Approximability of the Firefighter Problem: Computing Cuts over Time

  • Elliot Anshelevich ,
  • Deeparnab Chakrabarty ,
  • Ameya Hate ,
  • Chaitanya Swamy

Algorithmica | , Vol 61(2): pp. 520-536

Publication

We provide approximation algorithms for several variants of the Firefighter problem on general graphs. The Firefighter problem models the case where a diffusive process such as an infection (or an idea, a computer virus, a fire) is spreading through a network, and our goal is to contain this infection by using targeted vaccinations.

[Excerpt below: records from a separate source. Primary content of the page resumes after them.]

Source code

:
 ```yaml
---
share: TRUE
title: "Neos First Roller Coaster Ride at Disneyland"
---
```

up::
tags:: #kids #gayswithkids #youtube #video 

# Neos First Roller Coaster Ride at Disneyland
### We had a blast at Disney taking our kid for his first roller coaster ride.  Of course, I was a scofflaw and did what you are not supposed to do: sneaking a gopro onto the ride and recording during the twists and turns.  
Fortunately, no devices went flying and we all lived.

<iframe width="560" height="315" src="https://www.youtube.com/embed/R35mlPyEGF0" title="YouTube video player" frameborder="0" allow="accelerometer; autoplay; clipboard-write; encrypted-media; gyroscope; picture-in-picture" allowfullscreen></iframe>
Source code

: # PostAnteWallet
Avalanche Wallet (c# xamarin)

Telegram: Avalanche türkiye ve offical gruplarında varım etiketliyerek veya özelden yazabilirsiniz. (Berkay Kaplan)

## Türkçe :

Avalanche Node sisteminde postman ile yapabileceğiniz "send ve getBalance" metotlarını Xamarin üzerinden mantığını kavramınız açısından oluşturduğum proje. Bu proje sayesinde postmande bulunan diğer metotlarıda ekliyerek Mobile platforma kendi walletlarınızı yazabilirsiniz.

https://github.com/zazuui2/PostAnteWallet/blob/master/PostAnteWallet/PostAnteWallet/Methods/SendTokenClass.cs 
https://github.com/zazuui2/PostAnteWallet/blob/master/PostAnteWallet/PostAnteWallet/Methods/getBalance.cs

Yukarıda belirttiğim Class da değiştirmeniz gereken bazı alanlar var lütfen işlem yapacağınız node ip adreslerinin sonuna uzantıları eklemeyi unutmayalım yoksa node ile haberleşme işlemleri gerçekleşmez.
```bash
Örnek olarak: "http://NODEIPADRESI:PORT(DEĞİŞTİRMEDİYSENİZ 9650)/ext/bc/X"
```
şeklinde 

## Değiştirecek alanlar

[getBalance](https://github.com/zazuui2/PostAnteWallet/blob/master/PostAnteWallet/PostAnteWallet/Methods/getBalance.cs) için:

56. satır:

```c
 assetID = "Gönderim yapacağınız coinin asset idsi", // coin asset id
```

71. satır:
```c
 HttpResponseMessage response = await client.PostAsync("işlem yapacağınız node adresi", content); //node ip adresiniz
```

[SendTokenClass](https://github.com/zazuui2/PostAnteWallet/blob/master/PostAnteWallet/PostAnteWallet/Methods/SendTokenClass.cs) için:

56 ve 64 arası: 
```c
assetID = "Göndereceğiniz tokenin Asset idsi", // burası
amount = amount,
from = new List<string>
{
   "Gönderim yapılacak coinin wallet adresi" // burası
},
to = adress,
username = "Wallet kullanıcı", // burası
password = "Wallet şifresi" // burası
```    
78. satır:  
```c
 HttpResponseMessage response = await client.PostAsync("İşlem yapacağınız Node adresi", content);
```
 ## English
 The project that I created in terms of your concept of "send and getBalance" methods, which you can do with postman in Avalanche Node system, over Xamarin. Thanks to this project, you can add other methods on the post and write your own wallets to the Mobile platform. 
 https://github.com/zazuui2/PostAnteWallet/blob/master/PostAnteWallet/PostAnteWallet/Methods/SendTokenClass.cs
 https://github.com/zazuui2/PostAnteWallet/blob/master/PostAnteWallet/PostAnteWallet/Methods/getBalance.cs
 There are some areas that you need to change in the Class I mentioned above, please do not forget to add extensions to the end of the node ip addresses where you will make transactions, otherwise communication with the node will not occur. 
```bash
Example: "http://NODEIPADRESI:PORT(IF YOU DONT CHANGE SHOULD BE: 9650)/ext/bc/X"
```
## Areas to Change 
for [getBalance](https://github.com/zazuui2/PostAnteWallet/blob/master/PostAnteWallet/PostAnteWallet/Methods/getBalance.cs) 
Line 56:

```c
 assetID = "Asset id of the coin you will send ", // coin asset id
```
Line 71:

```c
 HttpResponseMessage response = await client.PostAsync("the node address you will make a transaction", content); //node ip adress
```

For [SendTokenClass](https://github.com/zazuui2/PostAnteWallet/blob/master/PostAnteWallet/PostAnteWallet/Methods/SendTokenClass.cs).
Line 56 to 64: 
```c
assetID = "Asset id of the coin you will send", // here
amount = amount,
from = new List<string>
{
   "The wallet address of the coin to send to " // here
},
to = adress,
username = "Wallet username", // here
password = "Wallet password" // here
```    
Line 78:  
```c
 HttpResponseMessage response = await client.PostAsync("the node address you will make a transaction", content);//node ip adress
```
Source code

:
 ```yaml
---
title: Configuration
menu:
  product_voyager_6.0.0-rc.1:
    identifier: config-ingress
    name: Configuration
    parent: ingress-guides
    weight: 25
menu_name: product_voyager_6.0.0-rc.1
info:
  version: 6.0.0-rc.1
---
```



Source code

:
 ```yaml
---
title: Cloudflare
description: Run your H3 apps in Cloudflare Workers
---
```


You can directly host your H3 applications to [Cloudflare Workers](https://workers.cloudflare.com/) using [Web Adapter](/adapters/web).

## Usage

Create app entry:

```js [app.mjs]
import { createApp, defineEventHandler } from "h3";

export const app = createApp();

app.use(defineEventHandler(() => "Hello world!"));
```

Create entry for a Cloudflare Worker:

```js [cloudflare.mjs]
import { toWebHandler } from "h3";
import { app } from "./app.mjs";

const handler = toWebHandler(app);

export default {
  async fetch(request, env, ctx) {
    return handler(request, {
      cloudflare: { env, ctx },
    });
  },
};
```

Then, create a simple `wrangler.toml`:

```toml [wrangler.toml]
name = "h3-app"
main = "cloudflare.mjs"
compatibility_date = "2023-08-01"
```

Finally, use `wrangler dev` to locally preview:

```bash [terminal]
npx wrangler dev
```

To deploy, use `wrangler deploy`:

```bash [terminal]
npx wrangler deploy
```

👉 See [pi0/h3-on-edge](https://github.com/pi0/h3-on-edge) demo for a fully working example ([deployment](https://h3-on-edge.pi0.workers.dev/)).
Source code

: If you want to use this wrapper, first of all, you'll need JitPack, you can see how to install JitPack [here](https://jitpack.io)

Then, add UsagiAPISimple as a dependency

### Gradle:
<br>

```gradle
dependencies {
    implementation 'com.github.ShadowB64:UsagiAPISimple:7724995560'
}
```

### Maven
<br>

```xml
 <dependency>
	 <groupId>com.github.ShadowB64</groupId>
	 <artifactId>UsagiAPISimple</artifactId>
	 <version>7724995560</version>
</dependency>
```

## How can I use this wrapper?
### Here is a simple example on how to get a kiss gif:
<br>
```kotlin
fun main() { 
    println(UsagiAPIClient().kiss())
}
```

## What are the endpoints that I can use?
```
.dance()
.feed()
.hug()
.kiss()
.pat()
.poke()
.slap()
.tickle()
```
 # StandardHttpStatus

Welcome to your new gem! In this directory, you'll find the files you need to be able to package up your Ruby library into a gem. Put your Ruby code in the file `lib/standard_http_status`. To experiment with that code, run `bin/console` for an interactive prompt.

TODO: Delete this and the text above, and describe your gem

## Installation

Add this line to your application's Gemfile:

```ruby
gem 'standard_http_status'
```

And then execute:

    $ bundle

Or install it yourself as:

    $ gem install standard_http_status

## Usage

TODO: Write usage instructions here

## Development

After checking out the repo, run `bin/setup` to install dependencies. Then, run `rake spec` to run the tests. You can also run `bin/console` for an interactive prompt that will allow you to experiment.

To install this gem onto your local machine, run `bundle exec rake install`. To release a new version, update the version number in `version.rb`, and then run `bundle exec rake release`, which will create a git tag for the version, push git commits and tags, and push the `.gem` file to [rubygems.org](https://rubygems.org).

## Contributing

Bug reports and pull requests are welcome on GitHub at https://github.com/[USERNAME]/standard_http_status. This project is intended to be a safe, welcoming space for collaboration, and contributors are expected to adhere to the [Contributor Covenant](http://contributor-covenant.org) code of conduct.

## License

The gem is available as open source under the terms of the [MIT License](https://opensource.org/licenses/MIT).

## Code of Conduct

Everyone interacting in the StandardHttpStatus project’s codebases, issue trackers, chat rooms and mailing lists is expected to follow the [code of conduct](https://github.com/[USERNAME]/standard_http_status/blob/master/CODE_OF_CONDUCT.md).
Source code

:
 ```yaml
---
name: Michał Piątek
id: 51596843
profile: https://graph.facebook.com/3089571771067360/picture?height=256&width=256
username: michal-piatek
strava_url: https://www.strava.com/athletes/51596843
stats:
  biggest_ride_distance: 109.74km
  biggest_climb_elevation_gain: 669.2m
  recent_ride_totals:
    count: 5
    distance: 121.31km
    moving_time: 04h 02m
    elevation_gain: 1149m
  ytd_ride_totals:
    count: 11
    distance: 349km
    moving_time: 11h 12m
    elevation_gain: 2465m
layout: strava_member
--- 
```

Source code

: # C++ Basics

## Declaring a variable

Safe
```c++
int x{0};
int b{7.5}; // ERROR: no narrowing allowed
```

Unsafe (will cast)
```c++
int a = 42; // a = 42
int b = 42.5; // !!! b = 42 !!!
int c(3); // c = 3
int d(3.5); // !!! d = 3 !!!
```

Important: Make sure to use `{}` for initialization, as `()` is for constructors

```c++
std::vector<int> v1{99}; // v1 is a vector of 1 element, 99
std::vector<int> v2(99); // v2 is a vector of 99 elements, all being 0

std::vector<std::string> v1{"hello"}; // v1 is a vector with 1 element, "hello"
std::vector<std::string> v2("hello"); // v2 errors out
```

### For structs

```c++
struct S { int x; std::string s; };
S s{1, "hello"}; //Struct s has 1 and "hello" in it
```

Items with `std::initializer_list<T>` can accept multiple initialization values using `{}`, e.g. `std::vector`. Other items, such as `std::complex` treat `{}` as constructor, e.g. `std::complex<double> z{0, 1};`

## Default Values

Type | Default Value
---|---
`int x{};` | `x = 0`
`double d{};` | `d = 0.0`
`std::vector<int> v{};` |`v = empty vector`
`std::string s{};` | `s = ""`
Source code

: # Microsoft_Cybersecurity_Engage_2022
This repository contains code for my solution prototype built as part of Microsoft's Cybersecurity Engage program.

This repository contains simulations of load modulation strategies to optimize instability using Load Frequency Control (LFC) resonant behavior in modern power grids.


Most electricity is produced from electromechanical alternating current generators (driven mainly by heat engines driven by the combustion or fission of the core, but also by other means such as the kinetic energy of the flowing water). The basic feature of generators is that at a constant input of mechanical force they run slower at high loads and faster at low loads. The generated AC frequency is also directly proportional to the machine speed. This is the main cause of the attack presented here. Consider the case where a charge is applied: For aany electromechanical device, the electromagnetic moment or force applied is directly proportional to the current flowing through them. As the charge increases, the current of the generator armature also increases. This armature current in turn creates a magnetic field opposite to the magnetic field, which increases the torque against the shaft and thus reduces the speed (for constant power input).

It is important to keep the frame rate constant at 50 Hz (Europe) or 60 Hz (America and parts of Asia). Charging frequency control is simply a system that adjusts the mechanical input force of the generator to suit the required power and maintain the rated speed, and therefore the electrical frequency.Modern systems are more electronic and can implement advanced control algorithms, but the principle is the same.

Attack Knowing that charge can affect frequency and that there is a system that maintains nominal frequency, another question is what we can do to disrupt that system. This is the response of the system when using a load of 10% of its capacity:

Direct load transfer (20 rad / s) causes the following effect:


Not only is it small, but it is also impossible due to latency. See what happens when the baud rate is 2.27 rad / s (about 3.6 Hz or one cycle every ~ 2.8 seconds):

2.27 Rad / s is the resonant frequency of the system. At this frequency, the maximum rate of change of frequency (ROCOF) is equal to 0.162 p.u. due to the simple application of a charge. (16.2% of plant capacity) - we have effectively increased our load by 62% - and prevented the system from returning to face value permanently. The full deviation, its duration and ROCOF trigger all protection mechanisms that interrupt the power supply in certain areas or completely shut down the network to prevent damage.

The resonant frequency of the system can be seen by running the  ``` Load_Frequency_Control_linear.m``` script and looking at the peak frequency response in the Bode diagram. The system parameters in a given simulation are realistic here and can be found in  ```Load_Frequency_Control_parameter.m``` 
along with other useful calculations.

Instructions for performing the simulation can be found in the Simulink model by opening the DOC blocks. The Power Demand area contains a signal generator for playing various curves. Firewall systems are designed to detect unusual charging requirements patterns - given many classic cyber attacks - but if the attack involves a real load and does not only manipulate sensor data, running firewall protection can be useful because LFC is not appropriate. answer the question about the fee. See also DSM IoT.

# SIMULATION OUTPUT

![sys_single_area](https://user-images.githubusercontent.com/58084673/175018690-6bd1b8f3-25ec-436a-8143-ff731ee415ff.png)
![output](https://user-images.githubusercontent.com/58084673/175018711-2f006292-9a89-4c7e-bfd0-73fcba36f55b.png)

Specifically, we are allowed to vaccinate at most a fixed number (called the budget) of nodes per time step, with the goal of minimizing the effect of the infection. The difficulty of this problem comes from its temporal component, since we must choose nodes to vaccinate at every time step while the infection is spreading through the network, leading to notions of “cuts over time”.

We consider two versions of the Firefighter problem: a “non-spreading” model, where vaccinating a node means only that this node cannot be infected; and a “spreading” model where the vaccination itself is an infectious process, such as in the case where the infection is a harmful idea, and the vaccine to it is another infectious beneficial idea. We look at two measures: the MaxSave measure in which we want to maximize the number of nodes which are not infected given a fixed budget, and the MinBudget measure, in which we are given a set of nodes which we have to save and the goal is to minimize the budget. We study the approximability of these problems in both models.